I go there, meaning I look around the ground floor of the Lumber Exchange Building like a doofus until a tired man behind a desk sleepily pointed me to it before succumbing to Hypnos. I walk in the place and, OK, the fucking place is tiny, we’re talking about the size of the original Lu’s. I get up to the counter and an old Greek dude asks if he can help me and I tell him I’ll take a gyro to go and this is how Greek this guy is: He asks if I want the the sambooch.
What?
Sambooch?
I’m, uh, I’m sorry, I don’t -
He makes a shape with his hands and says, “Sambooch?”
Oh, yeah, yeah, just the sandwich, yeah.
This other big Greek dude is already working on it and let me tell you something: About two years ago I think, there was a big deal about mise en place all over NPR. Not just on The Splendid Table, either. About every few weeks, they’d pull some cocky little NYC line cook from this month’s Williamsburg pop-up experience to talk about some shit and you’d have to hear about how mise en place is a guiding principle for everything in life and how this little stuffed shirt was superior to you because he used mise en place. It was enough to make me mistakenly hate cooking for a minute until I realized, no, I actually hate New York.

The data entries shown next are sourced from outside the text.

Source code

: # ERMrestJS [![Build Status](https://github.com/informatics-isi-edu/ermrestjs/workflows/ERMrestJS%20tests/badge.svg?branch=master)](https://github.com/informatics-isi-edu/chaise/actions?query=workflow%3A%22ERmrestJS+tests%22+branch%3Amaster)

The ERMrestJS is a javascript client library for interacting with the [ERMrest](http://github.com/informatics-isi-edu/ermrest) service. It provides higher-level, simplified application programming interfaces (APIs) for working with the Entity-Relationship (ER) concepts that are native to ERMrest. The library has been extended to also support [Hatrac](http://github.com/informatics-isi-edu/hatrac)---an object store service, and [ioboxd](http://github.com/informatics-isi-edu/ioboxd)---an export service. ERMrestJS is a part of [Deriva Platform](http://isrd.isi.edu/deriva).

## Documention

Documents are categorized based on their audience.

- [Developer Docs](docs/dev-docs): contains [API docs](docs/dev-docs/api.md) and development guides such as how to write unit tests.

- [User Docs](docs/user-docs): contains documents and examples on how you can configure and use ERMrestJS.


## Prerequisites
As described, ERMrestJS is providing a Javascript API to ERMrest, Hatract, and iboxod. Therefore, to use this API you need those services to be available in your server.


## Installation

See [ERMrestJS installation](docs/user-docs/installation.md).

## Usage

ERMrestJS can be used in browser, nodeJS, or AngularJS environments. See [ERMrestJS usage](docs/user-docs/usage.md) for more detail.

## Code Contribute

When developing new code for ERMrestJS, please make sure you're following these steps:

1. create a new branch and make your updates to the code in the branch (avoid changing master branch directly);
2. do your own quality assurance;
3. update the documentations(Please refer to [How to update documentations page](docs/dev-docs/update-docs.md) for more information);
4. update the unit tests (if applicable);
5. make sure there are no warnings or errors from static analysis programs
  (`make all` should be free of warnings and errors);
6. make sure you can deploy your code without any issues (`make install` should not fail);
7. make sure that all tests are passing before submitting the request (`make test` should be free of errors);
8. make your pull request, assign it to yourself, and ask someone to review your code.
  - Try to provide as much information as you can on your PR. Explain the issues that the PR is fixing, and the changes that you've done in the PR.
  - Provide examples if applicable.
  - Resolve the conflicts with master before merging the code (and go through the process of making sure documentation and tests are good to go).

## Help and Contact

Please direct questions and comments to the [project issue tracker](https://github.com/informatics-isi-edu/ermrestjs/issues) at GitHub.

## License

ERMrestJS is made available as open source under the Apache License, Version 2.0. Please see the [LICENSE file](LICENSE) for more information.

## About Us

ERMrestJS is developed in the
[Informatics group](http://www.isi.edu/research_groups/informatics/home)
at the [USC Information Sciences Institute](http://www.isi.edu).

Anyway, mise en place is basically how you set up your cooking station. I’m sure somebody will want to correct me. I’m not interested. Back to the point: This big Greek dude’s mise en place looked like he had been murdering squids all day. I mean it was fucked up. It was covered in a sheen of tomato guts and there were two squeezed lemon halves off to the far corner of his cutting board. He lifts a lid off a metal tub and scoops out some lamb meat and then I can’t see on the other side of him.
He hands this thing the size of a fucking haggis to the first Greek dude and the first Greek dude tells me to take a bag of chips on my way out. I picked dill pickle chips. I was in there maybe three minutes.
So, how was my sambooch?
Fucker was big, pita was chewy, lettuce was green, tomato was juicy, onion was crisp, lamb meat was tender and flavorful but the star? The real porno star of this sambooch? Got to give it up for the tzatziki, and not just because I love tzatziki. If I wasn’t sure I would die from it, I would eat nothing bu tzatziki. Yes, I know it’s a condiment.
Let me tell you about this tzatziki. I’ve had Christo’s, I’ve had Holy Land’s, I’ve had Zakia’s, I’ve had Greek Grill’s (meaning I’ve had Sysco’s), brother, I’ve had tzatziki. Good tzatziki, too, and I would love to talk to you about this tzatziki.
I thought there was fucking cucumber on my gyro - nothing I would be opposed to, mind you - but, no, it was the tzatziki. Vibrant lemon notes supported a robust, pronounced dill - I mean, I’m talking about dill - that made my life worth living all of a sudden. I’ve experienced only a few moments like this. It’s the moment when Marquee Moon “clicks” for you, it’s the moment you bed your twenty-year crush, it’s the moment you have this fucking tzatziki. Jesus Christ, this fucking tzatziki. I can die now because I’ve had this tzatziki.
It was eight and some change before tip. So eleven some odd dollars to have my fucking life changed. There was no wait, no line, and this fuckin’ tzatziki - goddamn, this fuckin’ tzatziki, I’m telling you. I had no idea tzatziki could be this good. It was, and I believe I’m using this word as correctly as one can, revelatory. I’m going back there, I’m giving them more of my money, I might actually put in an application.